◆ **EXERCISE OBJECTIVE**: Which lines below include "file"? Copy them all.

◆ ◆ ◆

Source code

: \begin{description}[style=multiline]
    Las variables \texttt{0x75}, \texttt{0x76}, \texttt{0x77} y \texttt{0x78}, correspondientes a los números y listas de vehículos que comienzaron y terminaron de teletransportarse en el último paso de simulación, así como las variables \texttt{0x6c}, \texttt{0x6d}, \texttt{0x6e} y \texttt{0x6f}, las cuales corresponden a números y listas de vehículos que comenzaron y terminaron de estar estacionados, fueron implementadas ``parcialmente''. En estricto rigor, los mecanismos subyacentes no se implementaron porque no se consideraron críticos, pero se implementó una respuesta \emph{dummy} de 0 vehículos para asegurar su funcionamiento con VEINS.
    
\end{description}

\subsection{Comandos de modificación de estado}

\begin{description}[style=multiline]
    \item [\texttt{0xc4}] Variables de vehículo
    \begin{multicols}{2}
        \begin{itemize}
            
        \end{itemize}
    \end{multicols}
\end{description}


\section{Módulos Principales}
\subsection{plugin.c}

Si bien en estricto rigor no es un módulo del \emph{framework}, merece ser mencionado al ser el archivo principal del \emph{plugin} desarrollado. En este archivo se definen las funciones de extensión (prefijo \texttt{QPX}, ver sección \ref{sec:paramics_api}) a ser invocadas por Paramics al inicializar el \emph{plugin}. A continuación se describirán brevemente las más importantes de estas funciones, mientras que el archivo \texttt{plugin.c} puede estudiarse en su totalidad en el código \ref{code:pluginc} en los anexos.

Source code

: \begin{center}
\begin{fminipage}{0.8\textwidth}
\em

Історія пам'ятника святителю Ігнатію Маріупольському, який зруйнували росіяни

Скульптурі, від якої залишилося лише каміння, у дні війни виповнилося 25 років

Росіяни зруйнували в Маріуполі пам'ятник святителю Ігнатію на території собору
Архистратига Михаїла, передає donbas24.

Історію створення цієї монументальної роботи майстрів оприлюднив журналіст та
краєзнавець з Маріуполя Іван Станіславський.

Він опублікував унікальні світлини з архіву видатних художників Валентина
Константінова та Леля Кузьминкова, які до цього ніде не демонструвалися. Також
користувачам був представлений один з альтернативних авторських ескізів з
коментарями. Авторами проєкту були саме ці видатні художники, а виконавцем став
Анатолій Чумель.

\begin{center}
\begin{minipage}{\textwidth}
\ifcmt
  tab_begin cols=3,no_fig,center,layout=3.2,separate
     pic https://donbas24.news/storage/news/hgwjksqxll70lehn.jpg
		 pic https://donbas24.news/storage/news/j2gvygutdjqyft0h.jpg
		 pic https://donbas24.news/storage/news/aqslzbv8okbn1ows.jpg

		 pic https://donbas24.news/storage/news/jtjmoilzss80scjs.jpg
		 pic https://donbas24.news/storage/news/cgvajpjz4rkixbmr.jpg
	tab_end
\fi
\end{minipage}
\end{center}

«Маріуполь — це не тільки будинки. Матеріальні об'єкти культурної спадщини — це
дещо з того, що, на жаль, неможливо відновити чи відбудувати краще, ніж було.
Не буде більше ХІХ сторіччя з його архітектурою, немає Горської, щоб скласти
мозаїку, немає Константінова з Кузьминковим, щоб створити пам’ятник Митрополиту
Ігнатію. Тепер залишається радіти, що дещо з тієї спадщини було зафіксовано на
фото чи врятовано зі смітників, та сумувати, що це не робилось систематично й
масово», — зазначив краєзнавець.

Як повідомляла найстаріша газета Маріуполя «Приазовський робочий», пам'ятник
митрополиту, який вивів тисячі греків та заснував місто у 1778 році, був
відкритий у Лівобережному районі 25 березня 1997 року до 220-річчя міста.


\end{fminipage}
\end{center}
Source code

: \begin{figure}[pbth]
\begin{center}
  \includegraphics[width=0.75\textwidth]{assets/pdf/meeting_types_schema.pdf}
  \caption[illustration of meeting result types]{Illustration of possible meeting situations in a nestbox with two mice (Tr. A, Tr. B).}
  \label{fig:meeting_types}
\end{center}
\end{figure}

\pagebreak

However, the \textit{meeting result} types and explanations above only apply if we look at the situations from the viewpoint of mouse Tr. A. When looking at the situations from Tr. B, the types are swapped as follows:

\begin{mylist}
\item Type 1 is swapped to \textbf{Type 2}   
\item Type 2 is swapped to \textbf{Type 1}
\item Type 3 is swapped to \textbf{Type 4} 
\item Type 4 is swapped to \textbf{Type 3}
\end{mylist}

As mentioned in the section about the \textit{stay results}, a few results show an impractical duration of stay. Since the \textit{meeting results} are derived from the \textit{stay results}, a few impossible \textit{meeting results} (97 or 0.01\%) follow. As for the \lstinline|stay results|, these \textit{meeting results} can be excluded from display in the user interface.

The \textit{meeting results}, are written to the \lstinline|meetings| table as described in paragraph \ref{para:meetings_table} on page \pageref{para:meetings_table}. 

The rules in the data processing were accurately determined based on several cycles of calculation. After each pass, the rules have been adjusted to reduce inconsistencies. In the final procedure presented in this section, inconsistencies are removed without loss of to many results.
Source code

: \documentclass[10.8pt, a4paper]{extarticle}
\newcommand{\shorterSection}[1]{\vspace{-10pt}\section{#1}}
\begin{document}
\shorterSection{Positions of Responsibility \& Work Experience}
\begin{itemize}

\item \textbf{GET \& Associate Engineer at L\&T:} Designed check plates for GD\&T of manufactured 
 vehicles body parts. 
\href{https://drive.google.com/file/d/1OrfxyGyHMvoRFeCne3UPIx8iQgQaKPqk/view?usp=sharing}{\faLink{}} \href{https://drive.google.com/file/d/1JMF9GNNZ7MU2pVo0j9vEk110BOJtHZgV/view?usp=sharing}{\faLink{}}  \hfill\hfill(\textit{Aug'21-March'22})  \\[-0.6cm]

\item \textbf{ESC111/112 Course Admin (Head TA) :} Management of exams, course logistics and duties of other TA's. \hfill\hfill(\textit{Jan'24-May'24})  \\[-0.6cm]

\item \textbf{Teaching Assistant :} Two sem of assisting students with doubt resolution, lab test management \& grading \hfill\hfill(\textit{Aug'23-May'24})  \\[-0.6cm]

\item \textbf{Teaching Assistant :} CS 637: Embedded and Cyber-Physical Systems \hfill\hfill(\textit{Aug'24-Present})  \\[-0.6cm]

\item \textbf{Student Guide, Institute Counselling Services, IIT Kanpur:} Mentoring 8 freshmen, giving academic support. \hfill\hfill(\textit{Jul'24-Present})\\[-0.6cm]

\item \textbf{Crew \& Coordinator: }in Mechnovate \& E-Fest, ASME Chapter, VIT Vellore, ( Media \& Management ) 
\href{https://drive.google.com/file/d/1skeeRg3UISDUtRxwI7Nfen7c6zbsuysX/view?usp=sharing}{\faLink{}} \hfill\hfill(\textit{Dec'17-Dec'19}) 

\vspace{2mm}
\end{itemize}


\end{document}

◆ ◆ ◆

◆ **OUTPUT OF THE EXERCISE**:
\href{https://drive.google.com/file/d/1OrfxyGyHMvoRFeCne3UPIx8iQgQaKPqk/view?usp=sharing}{\faLink{}} \href{https://drive.google.com/file/d/1JMF9GNNZ7MU2pVo0j9vEk110BOJtHZgV/view?usp=sharing}{\faLink{}}  \hfill\hfill(\textit{Aug'21-March'22})  \\[-0.6cm]
\href{https://drive.google.com/file/d/1skeeRg3UISDUtRxwI7Nfen7c6zbsuysX/view?usp=sharing}{\faLink{}} \hfill\hfill(\textit{Dec'17-Dec'19}) 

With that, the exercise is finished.